┌────────
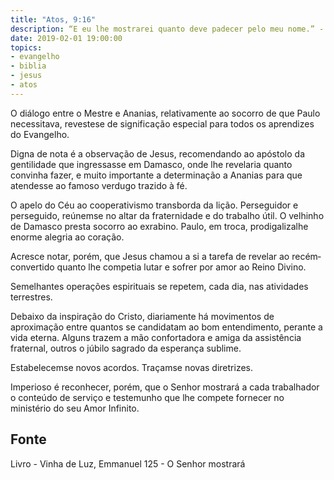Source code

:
 ```yaml
---
title: "Atos, 9:16"
description: “E eu lhe mostrarei quanto deve padecer pelo meu nome.” - Jesus
date: 2019-02-01 19:00:00
topics: 
- evangelho
- biblia
- jesus
- atos
---
```


O diálogo entre o Mestre e Ananias, relativamente ao socorro de que Paulo
necessitava, reveste­se de significação especial para todos os aprendizes do
Evangelho.

Digna de nota é a observação de Jesus, recomendando ao apóstolo da
gentilidade que ingressasse em Damasco, onde lhe revelaria quanto convinha fazer,
e muito importante a determinação a Ananias para que atendesse ao famoso verdugo
trazido à fé.

O apelo do Céu ao cooperativismo transborda da lição. Perseguidor e
perseguido, reúnem­se no altar da fraternidade e do trabalho útil. O velhinho de
Damasco presta socorro ao ex­rabino. Paulo, em troca, prodigaliza­lhe enorme
alegria ao coração.

Acresce notar, porém, que Jesus chamou a si a tarefa de revelar ao recém­
convertido quanto lhe competia lutar e sofrer por amor ao Reino Divino.

Semelhantes operações espirituais se repetem, cada dia, nas atividades
terrestres.

Debaixo da inspiração do Cristo, diariamente há movimentos de
aproximação entre quantos se candidatam ao bom entendimento, perante a vida
eterna. Alguns trazem a mão confortadora e amiga da assistência fraternal, outros o
júbilo sagrado da esperança sublime.

Estabelecem­se novos acordos. Traçam­se novas diretrizes.

Imperioso é reconhecer, porém, que o Senhor mostrará a cada trabalhador o
conteúdo de serviço e testemunho que lhe compete fornecer no ministério do seu
Amor Infinito.


## Fonte
Livro - Vinha de Luz, Emmanuel
125 - O Senhor mostrará
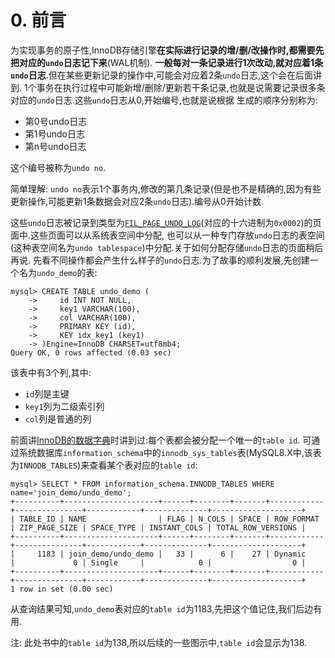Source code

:# 0. 前言

为实现事务的原子性,InnoDB存储引擎**在实际进行记录的增/删/改操作时,都需要先把对应的`undo`日志记下来**(WAL机制).
**一般每对一条记录进行1次改动,就对应着1条`undo`日志**.但在某些更新记录的操作中,可能会对应着2条`undo`日志,这个会在后面讲到.
1个事务在执行过程中可能新增/删除/更新若干条记录,也就是说需要记录很多条对应的`undo`日志.这些`undo`日志从0,开始编号,也就是说根据
生成的顺序分别称为:

- 第0号undo日志
- 第1号undo日志
- 第n号undo日志

这个编号被称为`undo no`.

简单理解: `undo no`表示1个事务内,修改的第几条记录(但是也不是精确的,因为有些更新操作,可能更新1条数据会对应2条`undo`日志).编号从0开始计数.

这些`undo`日志被记录到类型为[`FIL_PAGE_UNDO_LOG`]()(对应的十六进制为`0x0002`)的页面中.这些页面可以从系统表空间中分配,
也可以从一种专门存放`undo`日志的表空间(这种表空间名为`undo tablespace`)中分配.关于如何分配存储`undo`日志的页面稍后再说.
先看不同操作都会产生什么样子的`undo`日志.为了故事的顺利发展,先创建一个名为`undo_demo`的表:

```
mysql> CREATE TABLE undo_demo (
    ->     id INT NOT NULL,
    ->     key1 VARCHAR(100),
    ->     col VARCHAR(100),
    ->     PRIMARY KEY (id),
    ->     KEY idx_key1 (key1)
    -> )Engine=InnoDB CHARSET=utf8mb4;
Query OK, 0 rows affected (0.03 sec)
```

该表中有3个列,其中:

- `id`列是主键
- `key1`列为二级索引列
- `col`列是普通的列

前面讲[InnoDB的数据字典](https://github.com/rayallen20/howDoesMySQLWork/blob/main/%E7%AC%AC9%E7%AB%A0%20%E5%AD%98%E6%94%BE%E9%A1%B5%E9%9D%A2%E7%9A%84%E5%A4%A7%E6%B1%A0%E5%AD%90--InnoDB%E7%9A%84%E8%A1%A8%E7%A9%BA%E9%97%B4/3.%20%E7%B3%BB%E7%BB%9F%E8%A1%A8%E7%A9%BA%E9%97%B4/1.%20%E7%B3%BB%E7%BB%9F%E8%A1%A8%E7%A9%BA%E9%97%B4%E7%9A%84%E6%95%B4%E4%BD%93%E7%BB%93%E6%9E%84/1.%20InnoDB%E6%95%B0%E6%8D%AE%E5%AD%97%E5%85%B8/1.%20SYS_TABLES%E8%A1%A8.md)时讲到过:每个表都会被分配一个唯一的`table id`.
可通过系统数据库`information_schema`中的`innodb_sys_tables`表(MySQL8.X中,该表为`INNODB_TABLES`)来查看某个表对应的`table id`:

```
mysql> SELECT * FROM information_schema.INNODB_TABLES WHERE name='join_demo/undo_demo';
+----------+---------------------+------+--------+-------+------------+---------------+------------+--------------+--------------------+
| TABLE_ID | NAME                | FLAG | N_COLS | SPACE | ROW_FORMAT | ZIP_PAGE_SIZE | SPACE_TYPE | INSTANT_COLS | TOTAL_ROW_VERSIONS |
+----------+---------------------+------+--------+-------+------------+---------------+------------+--------------+--------------------+
|     1183 | join_demo/undo_demo |   33 |      6 |    27 | Dynamic    |             0 | Single     |            0 |                  0 |
+----------+---------------------+------+--------+-------+------------+---------------+------------+--------------+--------------------+
1 row in set (0.00 sec)
```

从查询结果可知,`undo_demo`表对应的`table id`为1183,先把这个值记住,我们后边有用.

注: 此处书中的`table id`为138,所以后续的一些图示中,`table id`会显示为138.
└────────
▶ _PROBLEM DESCRIPTION_
Scan the material above for the string "socorro". Return each line where it occurs.

▶ _SOLUTION TO THE EXERCISE_
O diálogo entre o Mestre e Ananias, relativamente ao socorro de que Paulo
Damasco presta socorro ao ex­rabino. Paulo, em troca, prodigaliza­lhe enorme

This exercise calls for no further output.